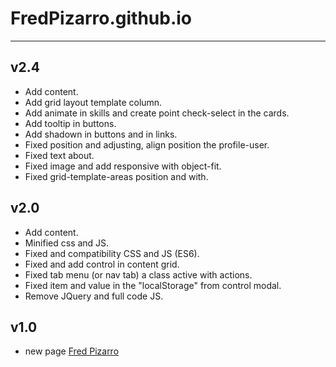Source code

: # FredPizarro.github.io
---
## v2.4
- Add content.
- Add grid layout template column.
- Add animate in skills and create point check-select in the cards.
- Add tooltip in buttons.
- Add shadown in buttons and in links.
- Fixed position and adjusting, align position the profile-user.
- Fixed text about.
- Fixed image and add responsive with object-fit.
- Fixed grid-template-areas position and with.

## v2.0
- Add content.
- Minified css and JS.
- Fixed and compatibility CSS and JS (ES6).
- Fixed and add control in content grid. 
- Fixed tab menu (or nav tab) a class active with actions.
- Fixed item and value in the "localStorage" from control modal.
- Remove JQuery and full code JS.

## v1.0
- new page [Fred Pizarro](https://fredpizarro.github.io)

***

Please show the lines in the entries above that hold the string "with".

- Fixed image and add responsive with object-fit.
- Fixed grid-template-areas position and with.
- Fixed tab menu (or nav tab) a class active with actions.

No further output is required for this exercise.